Il gioco si svolge su una mappa divisa in grandi quadrati, ognuno rappresentante 13,5 miglia di terreno. I britannici muovono sei colonne (sette secondo un aggiornamento) e la guarnigione di Rorke’s Drift, con movimenti limitati da punti azione. Gli zulu non rivelano mai interamente le loro forze: i reggimenti (ibutho), ciascuno composto da 10 a 50 unità, restano nascosti in caselle di riserva fino al contatto con l’avversario. Chi comanda i britannici non sa mai quanti nemici lo aspettano.

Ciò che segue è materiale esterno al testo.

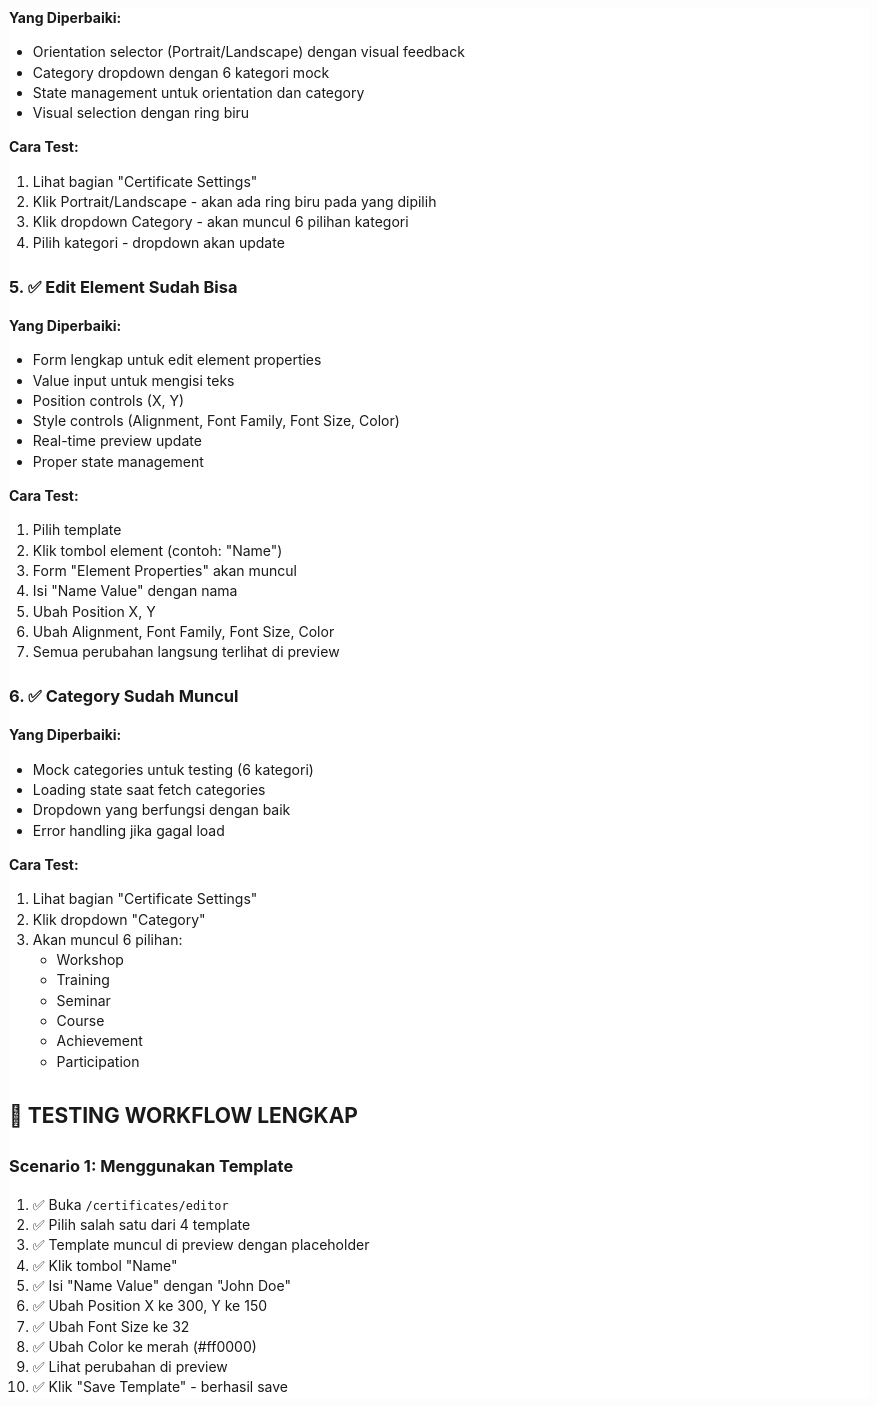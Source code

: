**Yang Diperbaiki:**
- Orientation selector (Portrait/Landscape) dengan visual feedback
- Category dropdown dengan 6 kategori mock
- State management untuk orientation dan category
- Visual selection dengan ring biru

**Cara Test:**
1. Lihat bagian "Certificate Settings"
2. Klik Portrait/Landscape - akan ada ring biru pada yang dipilih
3. Klik dropdown Category - akan muncul 6 pilihan kategori
4. Pilih kategori - dropdown akan update

### **5. ✅ Edit Element Sudah Bisa**

**Yang Diperbaiki:**
- Form lengkap untuk edit element properties
- Value input untuk mengisi teks
- Position controls (X, Y)
- Style controls (Alignment, Font Family, Font Size, Color)
- Real-time preview update
- Proper state management

**Cara Test:**
1. Pilih template
2. Klik tombol element (contoh: "Name")
3. Form "Element Properties" akan muncul
4. Isi "Name Value" dengan nama
5. Ubah Position X, Y
6. Ubah Alignment, Font Family, Font Size, Color
7. Semua perubahan langsung terlihat di preview

### **6. ✅ Category Sudah Muncul**

**Yang Diperbaiki:**
- Mock categories untuk testing (6 kategori)
- Loading state saat fetch categories
- Dropdown yang berfungsi dengan baik
- Error handling jika gagal load

**Cara Test:**
1. Lihat bagian "Certificate Settings"
2. Klik dropdown "Category"
3. Akan muncul 6 pilihan:
   - Workshop
   - Training
   - Seminar
   - Course
   - Achievement
   - Participation

## 🎯 **TESTING WORKFLOW LENGKAP**

### **Scenario 1: Menggunakan Template**
1. ✅ Buka `/certificates/editor`
2. ✅ Pilih salah satu dari 4 template
3. ✅ Template muncul di preview dengan placeholder
4. ✅ Klik tombol "Name"
5. ✅ Isi "Name Value" dengan "John Doe"
6. ✅ Ubah Position X ke 300, Y ke 150
7. ✅ Ubah Font Size ke 32
8. ✅ Ubah Color ke merah (#ff0000)
9. ✅ Lihat perubahan di preview
10. ✅ Klik "Save Template" - berhasil save
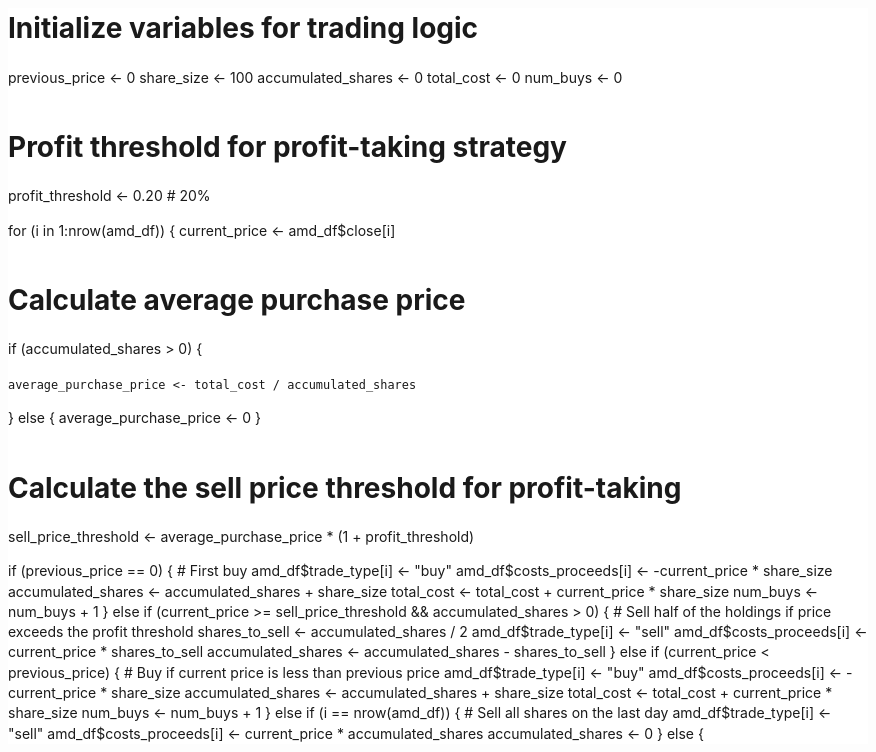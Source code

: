 # Initialize variables for trading logic
previous_price <- 0
share_size <- 100
accumulated_shares <- 0
total_cost <- 0
num_buys <- 0

# Profit threshold for profit-taking strategy
profit_threshold <- 0.20  # 20%


for (i in 1:nrow(amd_df)) {
  current_price <- amd_df$close[i]
  
  # Calculate average purchase price
  if (accumulated_shares > 0) {
    
    average_purchase_price <- total_cost / accumulated_shares
  } else {
    average_purchase_price <- 0
  }

  # Calculate the sell price threshold for profit-taking
  sell_price_threshold <- average_purchase_price * (1 + profit_threshold)
  
  if (previous_price == 0) {
    # First buy
    amd_df$trade_type[i] <- "buy"
    amd_df$costs_proceeds[i] <- -current_price * share_size
    accumulated_shares <- accumulated_shares + share_size
    total_cost <- total_cost + current_price * share_size
    num_buys <- num_buys + 1
  } else if (current_price >= sell_price_threshold && accumulated_shares > 0) {
    # Sell half of the holdings if price exceeds the profit threshold
    shares_to_sell <- accumulated_shares / 2
    amd_df$trade_type[i] <- "sell"
    amd_df$costs_proceeds[i] <- current_price * shares_to_sell
    accumulated_shares <- accumulated_shares - shares_to_sell
  } else if (current_price < previous_price) {
    # Buy if current price is less than previous price
    amd_df$trade_type[i] <- "buy"
    amd_df$costs_proceeds[i] <- -current_price * share_size
    accumulated_shares <- accumulated_shares + share_size
    total_cost <- total_cost + current_price * share_size
    num_buys <- num_buys + 1
  } else if (i == nrow(amd_df)) {
    # Sell all shares on the last day
    amd_df$trade_type[i] <- "sell"
    amd_df$costs_proceeds[i] <- current_price * accumulated_shares
    accumulated_shares <- 0
  } else {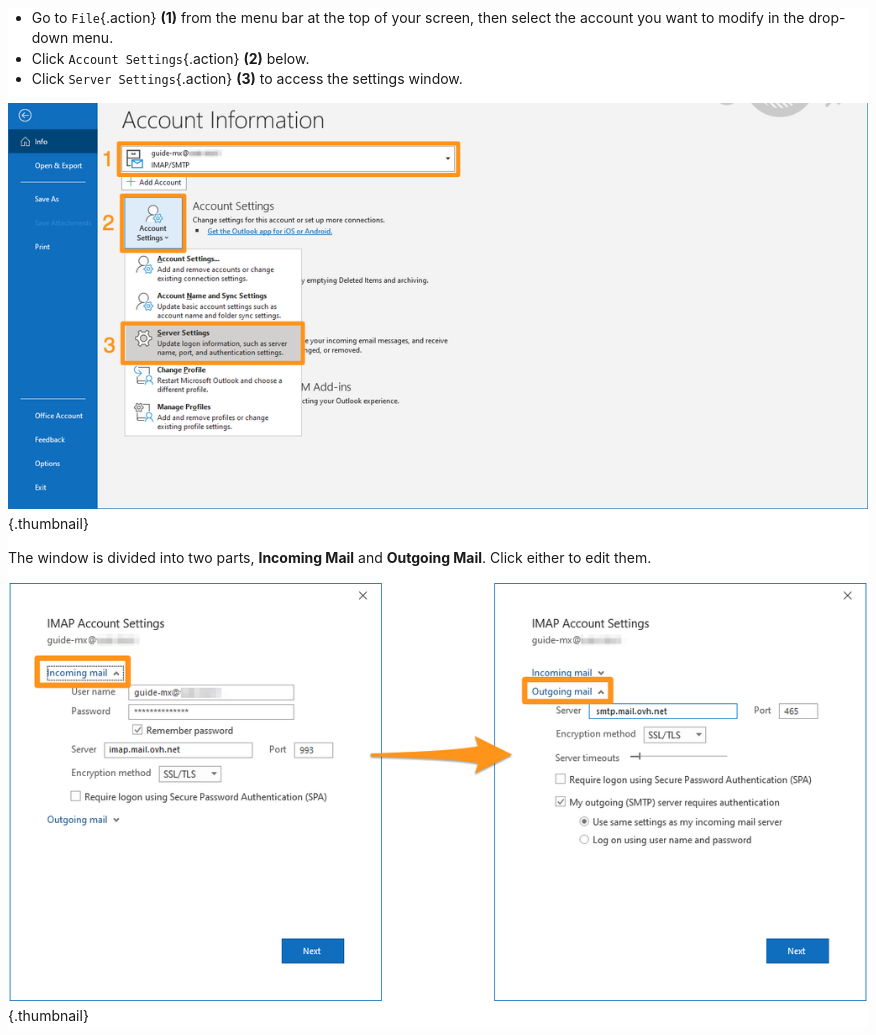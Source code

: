 - Go to `File`{.action} **(1)** from the menu bar at the top of your screen, then select the account you want to modify in the drop-down menu.
- Click `Account Settings`{.action} **(2)** below.
- Click `Server Settings`{.action} **(3)** to access the settings window.

![Outlook](images/config-outlook-mxplan06.png){.thumbnail}

The window is divided into two parts, **Incoming Mail** and **Outgoing Mail**. Click either to edit them.

![Outlook](images/config-outlook-mxplan07.png){.thumbnail}
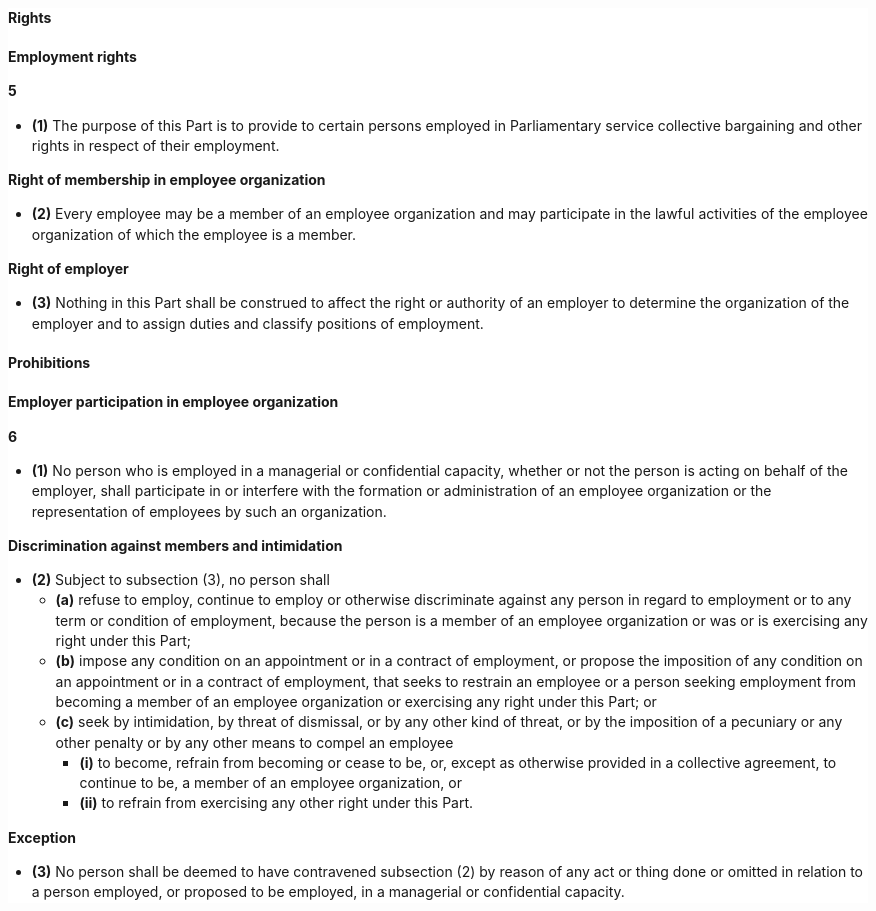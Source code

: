 


#### Rights



**Employment rights**

**5** 

- **(1)** The purpose of this Part is to provide to certain persons employed in Parliamentary service collective bargaining and other rights in respect of their employment.

**Right of membership in employee organization**

- **(2)** Every employee may be a member of an employee organization and may participate in the lawful activities of the employee organization of which the employee is a member.

**Right of employer**

- **(3)** Nothing in this Part shall be construed to affect the right or authority of an employer to determine the organization of the employer and to assign duties and classify positions of employment.




#### Prohibitions



**Employer participation in employee organization**

**6** 

- **(1)** No person who is employed in a managerial or confidential capacity, whether or not the person is acting on behalf of the employer, shall participate in or interfere with the formation or administration of an employee organization or the representation of employees by such an organization.

**Discrimination against members and intimidation**

- **(2)** Subject to subsection (3), no person shall
	- **(a)** refuse to employ, continue to employ or otherwise discriminate against any person in regard to employment or to any term or condition of employment, because the person is a member of an employee organization or was or is exercising any right under this Part;
	- **(b)** impose any condition on an appointment or in a contract of employment, or propose the imposition of any condition on an appointment or in a contract of employment, that seeks to restrain an employee or a person seeking employment from becoming a member of an employee organization or exercising any right under this Part; or
	- **(c)** seek by intimidation, by threat of dismissal, or by any other kind of threat, or by the imposition of a pecuniary or any other penalty or by any other means to compel an employee
		- **(i)** to become, refrain from becoming or cease to be, or, except as otherwise provided in a collective agreement, to continue to be, a member of an employee organization, or
		- **(ii)** to refrain from exercising any other right under this Part.

**Exception**

- **(3)** No person shall be deemed to have contravened subsection (2) by reason of any act or thing done or omitted in relation to a person employed, or proposed to be employed, in a managerial or confidential capacity.
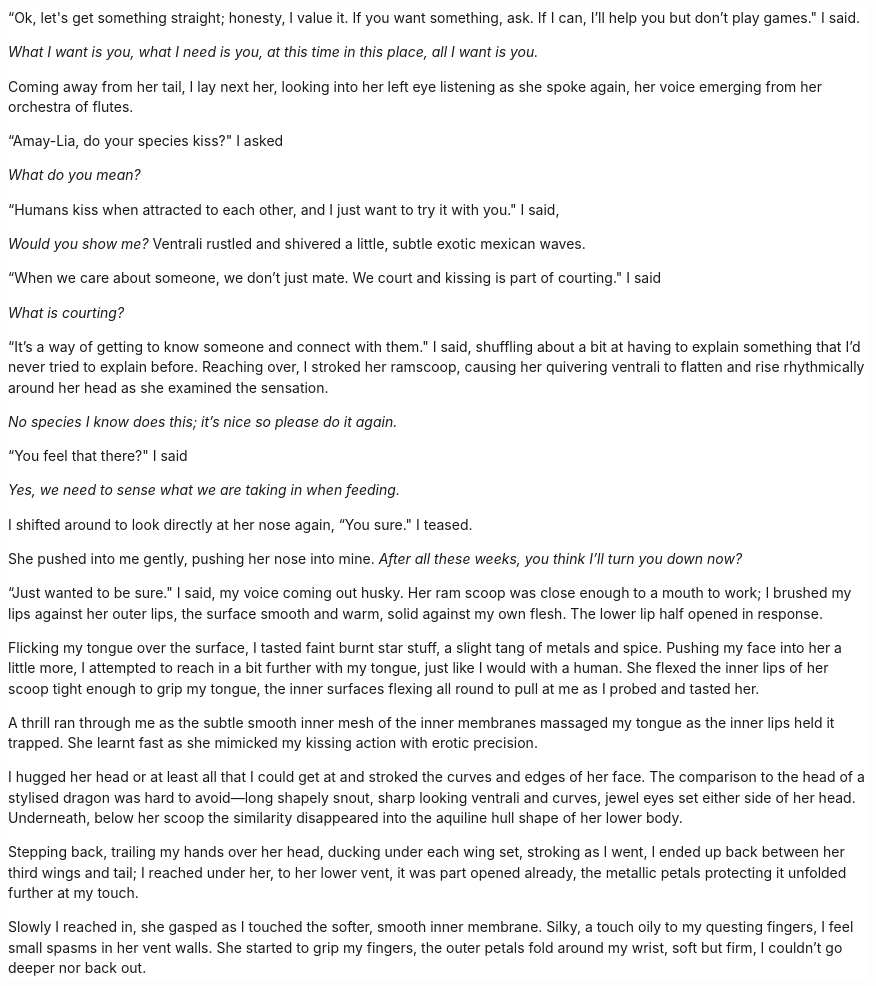 “Ok, let's get something straight; honesty, I value it. If you want something, ask. If I can, I’ll help you but don’t play games." I said.

*What I want is you, what I need is you, at this time in this place, all I want is you.* 

Coming away from her tail, I lay next her, looking into her left eye listening as she spoke again, her voice emerging from her orchestra of flutes.

“Amay-Lia, do your species kiss?" I asked

*What do you mean?* 

“Humans kiss when attracted to each other, and I just want to try it with you." I said,

*Would you show me?*  Ventrali rustled and shivered a little, subtle exotic mexican waves.

“When we care about someone, we don’t just mate. We court and kissing is part of courting." I said

*What is courting?*

“It’s a way of getting to know someone and connect with them." I said, shuffling about a bit at having to explain something that I’d never tried to explain before. Reaching over, I stroked her ramscoop, causing her quivering ventrali to flatten and rise rhythmically around her head as she examined the sensation.

*No species I know does this; it’s nice so please do it again.*

“You feel that there?" I said

*Yes, we need to sense what we are taking in when feeding.*

I shifted around to look directly at her nose again, “You sure." I teased.

She pushed into me gently, pushing her nose into mine. *After all these weeks, you think I’ll turn you down now?*

“Just wanted to be sure." I said, my voice coming out husky. Her ram scoop was close enough to a mouth to work; I brushed my lips against her outer lips, the surface smooth and warm, solid against my own flesh. The lower lip half opened in response.

Flicking my tongue over the surface, I tasted faint burnt star stuff, a slight tang of metals and spice. Pushing my face into her a little more, I attempted to reach in a bit further with my tongue, just like I would with a human. She flexed the inner lips of her scoop tight enough to grip my tongue, the inner surfaces flexing all round to pull at me as I probed and tasted her.

A thrill ran through me as the subtle smooth inner mesh of the inner membranes massaged my tongue as the inner lips held it trapped. She learnt fast as she mimicked my kissing action with erotic precision.

I hugged her head or at least all that I could get at and stroked the curves and edges of her face. The comparison to the head of a stylised dragon was hard to avoid—long shapely snout, sharp looking ventrali and curves, jewel eyes set either side of her head. Underneath, below her scoop the similarity disappeared into the aquiline hull shape of her lower body.

Stepping back, trailing my hands over her head, ducking under each wing set, stroking as I went, I ended up back between her third wings and tail; I reached under her, to her lower vent, it was part opened already, the metallic petals protecting it unfolded further at my touch.

Slowly I reached in, she gasped as I touched the softer, smooth inner membrane. Silky, a touch oily to my questing fingers, I feel small spasms in her vent walls. She started to grip my fingers, the outer petals fold around my wrist, soft but firm, I couldn’t go deeper nor back out.
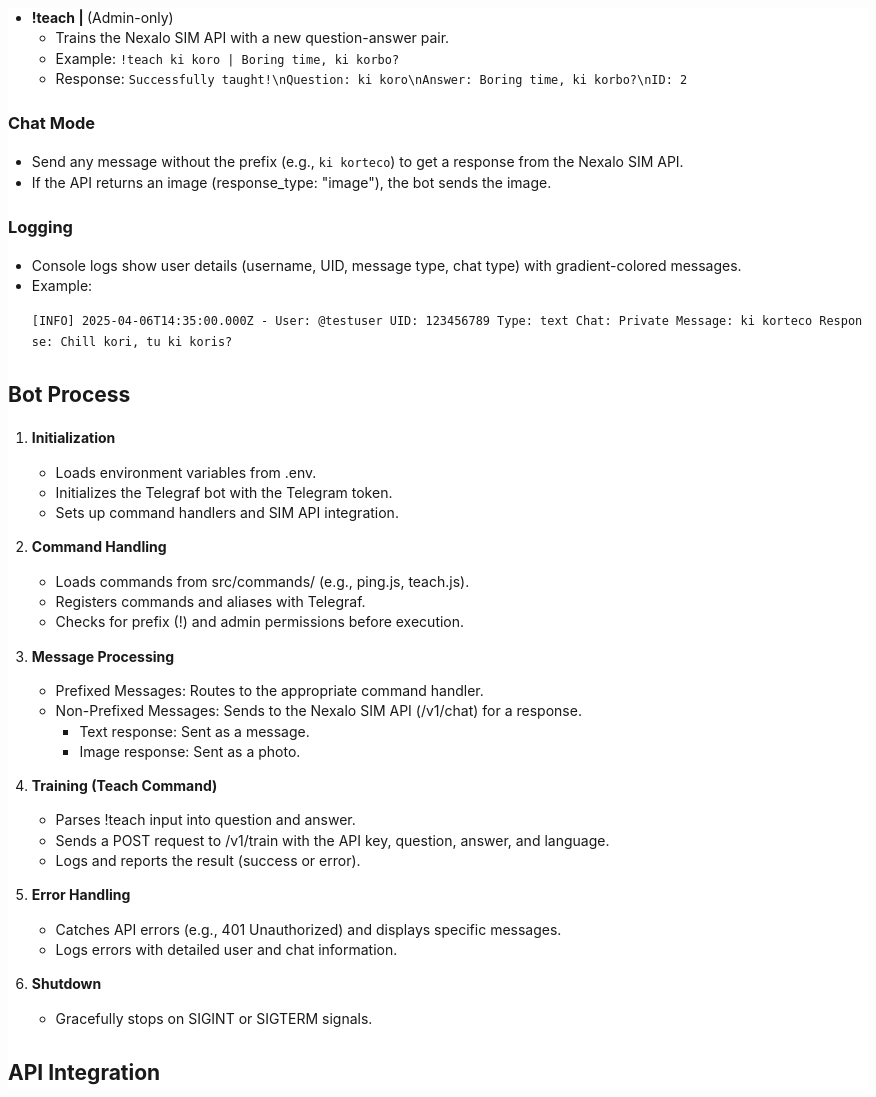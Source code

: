 - **!teach <question> | <answer>** (Admin-only)
    - Trains the Nexalo SIM API with a new question-answer pair.
    - Example: `!teach ki koro | Boring time, ki korbo?`
    - Response: `Successfully taught!\nQuestion: ki koro\nAnswer: Boring time, ki korbo?\nID: 2`

### Chat Mode

- Send any message without the prefix (e.g., `ki korteco`) to get a response from the Nexalo SIM API.
- If the API returns an image (response_type: "image"), the bot sends the image.

### Logging

- Console logs show user details (username, UID, message type, chat type) with gradient-colored messages.
- Example:
    ```none
    [INFO] 2025-04-06T14:35:00.000Z - User: @testuser UID: 123456789 Type: text Chat: Private Message: ki korteco Response: Chill kori, tu ki koris?
    ```

## Bot Process

1. **Initialization**
    - Loads environment variables from .env.
    - Initializes the Telegraf bot with the Telegram token.
    - Sets up command handlers and SIM API integration.

2. **Command Handling**
    - Loads commands from src/commands/ (e.g., ping.js, teach.js).
    - Registers commands and aliases with Telegraf.
    - Checks for prefix (!) and admin permissions before execution.

3. **Message Processing**
    - Prefixed Messages: Routes to the appropriate command handler.
    - Non-Prefixed Messages: Sends to the Nexalo SIM API (/v1/chat) for a response.
        - Text response: Sent as a message.
        - Image response: Sent as a photo.

4. **Training (Teach Command)**
    - Parses !teach input into question and answer.
    - Sends a POST request to /v1/train with the API key, question, answer, and language.
    - Logs and reports the result (success or error).

5. **Error Handling**
    - Catches API errors (e.g., 401 Unauthorized) and displays specific messages.
    - Logs errors with detailed user and chat information.

6. **Shutdown**
    - Gracefully stops on SIGINT or SIGTERM signals.

## API Integration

Quando le forze si scontrano, la battaglia si trasferisce su una tavola separata: i britannici difendono posizioni fortificate o aperte, mentre gli zulu attaccano con impeto e coordinamento. Le perdite si registrano su tabelle di controllo, cancellando punti forza man mano che le unità vengono decimate.
La partita termina quando uno dei due giocatori raggiunge un limite di perdite o i britannici occupano Ulundi per due turni consecutivi. La vittoria si misura non solo in territorio conquistato — come il capoluogo zulu, Rorke’s Drift e Middle Drift — ma anche nel peso delle perdite inflitte.
Quello che rende Zulu War 1879 unico è la tensione costante: l’incertezza, il rischio di sottovalutare il nemico, la lotta tra ordine britannico e caos zulu. Un gioco che non celebra una guerra, ma ne esplora le dinamiche con rigore storico e un’atmosfera avvolgente.